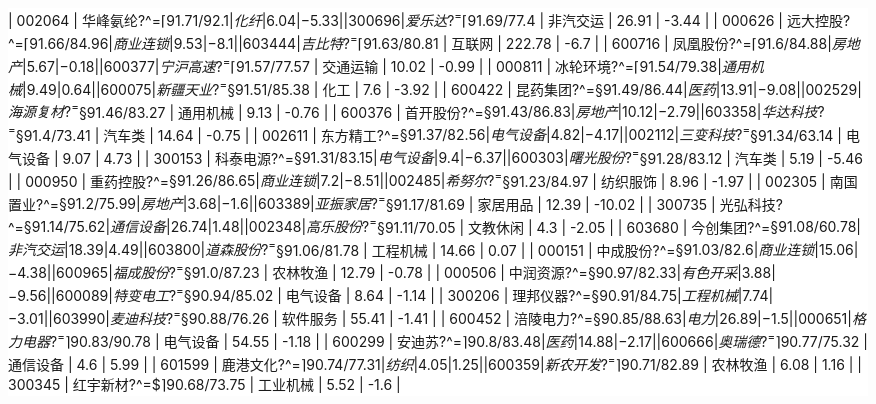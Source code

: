 | 002064 | 华峰氨纶?^=$⌈91.71/92.1  |    化纤    |   6.04  | -5.33  |
| 300696 |  爱乐达?^=$⌈91.69/77.4   |  非汽交运  |  26.91  | -3.44  |
| 000626 | 远大控股?^=$⌈91.66/84.96 |  商业连锁  |   9.53  |  -8.1  |
| 603444 |  吉比特?^=$⌈91.63/80.81  |   互联网   |  222.78 |  -6.7  |
| 600716 | 凤凰股份?^=$⌈91.6/84.88  |   房地产   |   5.67  | -0.18  |
| 600377 | 宁沪高速?^=$⌈91.57/77.57 |  交通运输  |  10.02  | -0.99  |
| 000811 | 冰轮环境?^=$⌈91.54/79.38 |  通用机械  |   9.49  |  0.64  |
| 600075 | 新疆天业?^=$§91.51/85.38 |    化工    |   7.6   | -3.92  |
| 600422 | 昆药集团?^=$§91.49/86.44 |    医药    |  13.91  | -9.08  |
| 002529 | 海源复材?^=$§91.46/83.27 |  通用机械  |   9.13  | -0.76  |
| 600376 | 首开股份?^=$§91.43/86.83 |   房地产   |  10.12  | -2.79  |
| 603358 | 华达科技?^=$§91.4/73.41  |   汽车类   |  14.64  | -0.75  |
| 002611 | 东方精工?^=$§91.37/82.56 |  电气设备  |   4.82  | -4.17  |
| 002112 | 三变科技?^=$§91.34/63.14 |  电气设备  |   9.07  |  4.73  |
| 300153 | 科泰电源?^=$§91.31/83.15 |  电气设备  |   9.4   | -6.37  |
| 600303 | 曙光股份?^=$§91.28/83.12 |   汽车类   |   5.19  | -5.46  |
| 000950 | 重药控股?^=$§91.26/86.65 |  商业连锁  |   7.2   | -8.51  |
| 002485 |  希努尔?^=$§91.23/84.97  |  纺织服饰  |   8.96  | -1.97  |
| 002305 | 南国置业?^=$§91.2/75.99  |   房地产   |   3.68  |  -1.6  |
| 603389 | 亚振家居?^=$§91.17/81.69 |  家居用品  |  12.39  | -10.02 |
| 300735 | 光弘科技?^=$§91.14/75.62 |  通信设备  |  26.74  |  1.48  |
| 002348 | 高乐股份?^=$§91.11/70.05 |  文教休闲  |   4.3   | -2.05  |
| 603680 | 今创集团?^=$§91.08/60.78 |  非汽交运  |  18.39  |  4.49  |
| 603800 | 道森股份?^=$§91.06/81.78 |  工程机械  |  14.66  |  0.07  |
| 000151 | 中成股份?^=$§91.03/82.6  |  商业连锁  |  15.06  | -4.38  |
| 600965 | 福成股份?^=$§91.0/87.23  |  农林牧渔  |  12.79  | -0.78  |
| 000506 | 中润资源?^=$§90.97/82.33 |  有色开采  |   3.88  | -9.56  |
| 600089 | 特变电工?^=$§90.94/85.02 |  电气设备  |   8.64  | -1.14  |
| 300206 | 理邦仪器?^=$§90.91/84.75 |  工程机械  |   7.74  | -3.01  |
| 603990 | 麦迪科技?^=$§90.88/76.26 |  软件服务  |  55.41  | -1.41  |
| 600452 | 涪陵电力?^=$§90.85/88.63 |    电力    |  26.89  |  -1.5  |
| 000651 | 格力电器?^=$⌉90.83/90.78 |  电气设备  |  54.55  | -1.18  |
| 600299 |  安迪苏?^=$⌉90.8/83.48   |    医药    |  14.88  | -2.17  |
| 600666 |  奥瑞德?^=$⌉90.77/75.32  |  通信设备  |   4.6   |  5.99  |
| 601599 | 鹿港文化?^=$⌉90.74/77.31 |    纺织    |   4.05  |  1.25  |
| 600359 | 新农开发?^=$⌉90.71/82.89 |  农林牧渔  |   6.08  |  1.16  |
| 300345 | 红宇新材?^=$⌉90.68/73.75 |  工业机械  |   5.52  |  -1.6  |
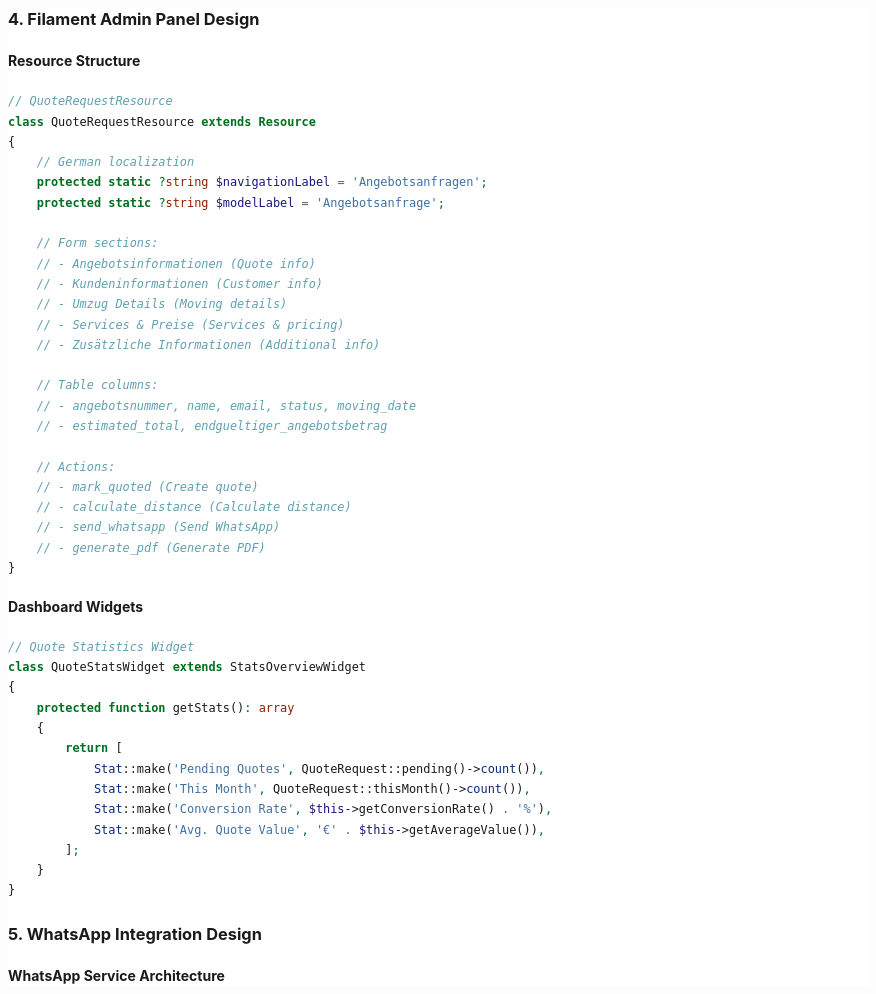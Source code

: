 ### 4. Filament Admin Panel Design

#### Resource Structure

```php
// QuoteRequestResource
class QuoteRequestResource extends Resource
{
    // German localization
    protected static ?string $navigationLabel = 'Angebotsanfragen';
    protected static ?string $modelLabel = 'Angebotsanfrage';
    
    // Form sections:
    // - Angebotsinformationen (Quote info)
    // - Kundeninformationen (Customer info)
    // - Umzug Details (Moving details)
    // - Services & Preise (Services & pricing)
    // - Zusätzliche Informationen (Additional info)
    
    // Table columns:
    // - angebotsnummer, name, email, status, moving_date
    // - estimated_total, endgueltiger_angebotsbetrag
    
    // Actions:
    // - mark_quoted (Create quote)
    // - calculate_distance (Calculate distance)
    // - send_whatsapp (Send WhatsApp)
    // - generate_pdf (Generate PDF)
}
```

#### Dashboard Widgets

```php
// Quote Statistics Widget
class QuoteStatsWidget extends StatsOverviewWidget
{
    protected function getStats(): array
    {
        return [
            Stat::make('Pending Quotes', QuoteRequest::pending()->count()),
            Stat::make('This Month', QuoteRequest::thisMonth()->count()),
            Stat::make('Conversion Rate', $this->getConversionRate() . '%'),
            Stat::make('Avg. Quote Value', '€' . $this->getAverageValue()),
        ];
    }
}
```

### 5. WhatsApp Integration Design

#### WhatsApp Service Architecture
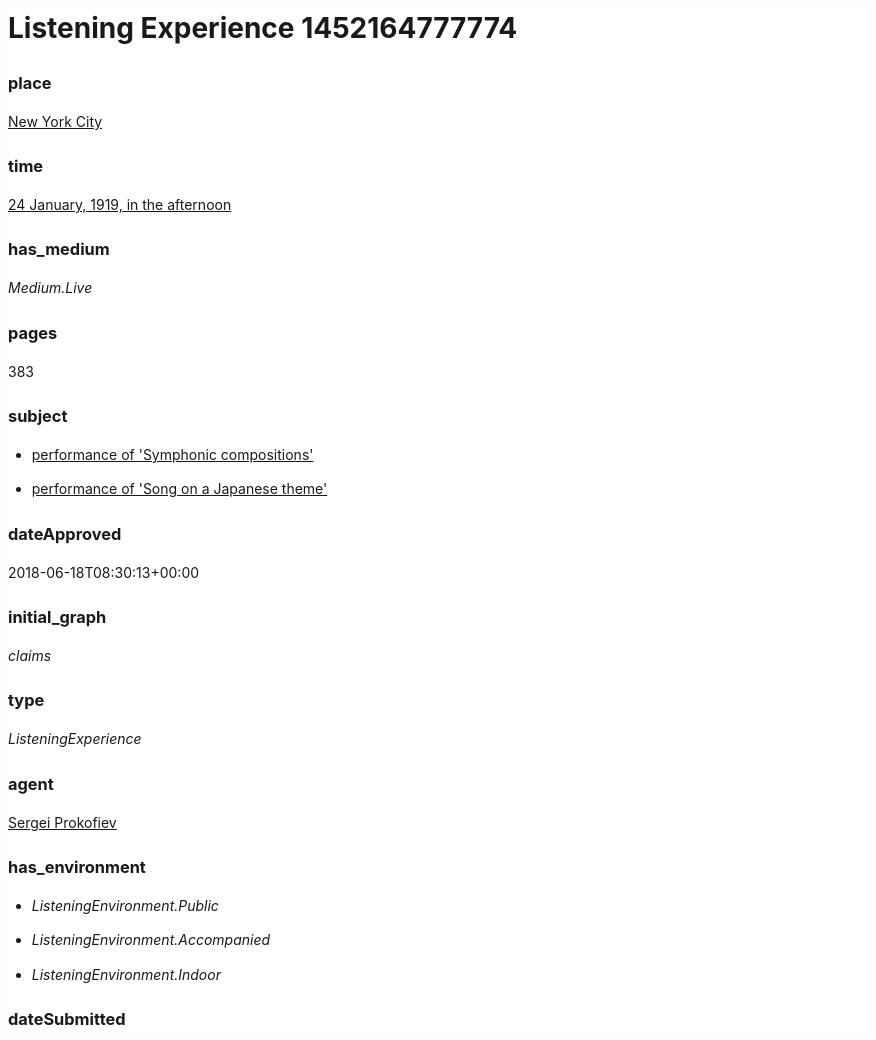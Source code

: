 # Listening Experience 1452164777774

### place


[New York City](#New-York-City)

### time


[24 January, 1919, in the afternoon](#24-January-1919-in-the-afternoon)

### has_medium


*Medium.Live*

### pages


383

### subject

 - [performance of 'Symphonic compositions'](#performance-of-'Symphonic-compositions')

 - [performance of 'Song on a Japanese theme'](#performance-of-'Song-on-a-Japanese-theme')

### dateApproved


2018-06-18T08:30:13+00:00

### initial_graph


*claims*

### type


*ListeningExperience*

### agent


[Sergei Prokofiev](#Sergei-Prokofiev)

### has_environment

 - *ListeningEnvironment.Public*

 - *ListeningEnvironment.Accompanied*

 - *ListeningEnvironment.Indoor*

### dateSubmitted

::::::::

Across the records above, count the lines holding "非汽交运" and reply with that number alone.

2